Sometimes Very Cheerful Moments Happen To Me When I'm Too Depressed To Appreciate Them Fully (for Raya) [January 20th | 18/365]

Sometimes, when I'm depressed,
I find myself somehow
walking down Harvard Avenue
wearing or carrying something
that would seem more fitting
for a non-depressed person
to wear or carry, like I'll be carrying
a stuffed monkey with fairy wings
that meows like a cat when you squeeze its hand,

and an oldish lady who looks like she's been crying
will stop me and say, "Where did you get that little guy?"
and I'll have six beers in me, so I'll have to say, "What?"
and the oldish lady will say, "Where did you get your friend?"
and I'll say, "My friend gave him to me. Here, check this out,"
and I'll squeeze his hand, and he'll meow like a cat,

and she'll chuckle and look at me
like she's completely done crying
and say, "What's his name?"
and I'll say, "I don't know. What should his name be?"
and she'll look at his red and pink shirt and say,
"Happy.

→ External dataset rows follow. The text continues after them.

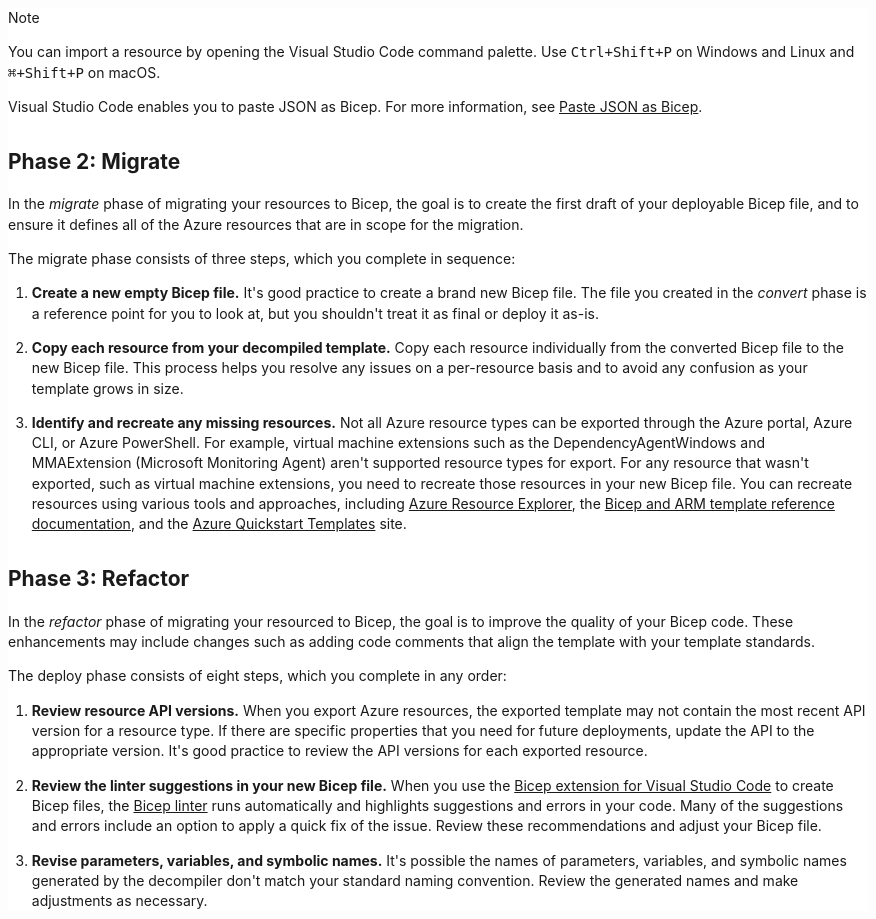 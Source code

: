 > [!NOTE]
> You can import a resource by opening the Visual Studio Code command palette. Use <kbd>Ctrl+Shift+P</kbd> on Windows and Linux and <kbd>⌘+Shift+P</kbd> on macOS.
>
> Visual Studio Code enables you to paste JSON as Bicep. For more information, see [Paste JSON as Bicep](./visual-studio-code.md#paste-as-bicep).

## Phase 2: Migrate

In the _migrate_ phase of migrating your resources to Bicep, the goal is to create the first draft of your deployable Bicep file, and to ensure it defines all of the Azure resources that are in scope for the migration.

The migrate phase consists of three steps, which you complete in sequence:

1. **Create a new empty Bicep file.** It's good practice to create a brand new Bicep file. The file you created in the _convert_ phase is a reference point for you to look at, but you shouldn't treat it as final or deploy it as-is.

1. **Copy each resource from your decompiled template.** Copy each resource individually from the converted Bicep file to the new Bicep file. This process helps you resolve any issues on a per-resource basis and to avoid any confusion as your template grows in size.

1. **Identify and recreate any missing resources.** Not all Azure resource types can be exported through the Azure portal, Azure CLI, or Azure PowerShell. For example, virtual machine extensions such as the DependencyAgentWindows and MMAExtension (Microsoft Monitoring Agent) aren't supported resource types for export. For any resource that wasn't exported, such as virtual machine extensions, you need to recreate those resources in your new Bicep file. You can recreate resources using various tools and approaches, including [Azure Resource Explorer](../templates/export-template-portal.md?azure-portal=true), the [Bicep and ARM template reference documentation](/azure/templates/?azure-portal=true), and the [Azure Quickstart Templates](https://azure.microsoft.com/resources/templates?azure-portal=true) site.

## Phase 3: Refactor

In the _refactor_ phase of migrating your resourced to Bicep, the goal is to improve the quality of your Bicep code. These enhancements may include changes such as adding code comments that align the template with your template standards.

The deploy phase consists of eight steps, which you complete in any order:

1. **Review resource API versions.** When you export Azure resources, the exported template may not contain the most recent API version for a resource type. If there are specific properties that you need for future deployments, update the API to the appropriate version. It's good practice to review the API versions for each exported resource.

1. **Review the linter suggestions in your new Bicep file.** When you use the [Bicep extension for Visual Studio Code](https://marketplace.visualstudio.com/items?itemName=ms-azuretools.vscode-bicep&azure-portal=true) to create Bicep files, the [Bicep linter](linter.md) runs automatically and highlights suggestions and errors in your code. Many of the suggestions and errors include an option to apply a quick fix of the issue. Review these recommendations and adjust your Bicep file.

1. **Revise parameters, variables, and symbolic names.** It's possible the names of parameters, variables, and symbolic names generated by the decompiler don't match your standard naming convention. Review the generated names and make adjustments as necessary.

Happy--Heart."
and I'll say, "Happy Heart.
Okay." and I'll smile a little,
and I'll kind of want to ask if she's been crying,
or talk about why I've been crying,
but instead I'll turn back around
and continue walking home,

and I'll pass out over the sheets of my futon,
and at some point in the middle of the night
I'll toss to the corner of the futon
and squeeze against something
and get woken up by a meowing sound,
and I'll think it's the cat, but it's Happy Heart,
and I'll smile again, and fall back to sleep
before remembering how depressed I am.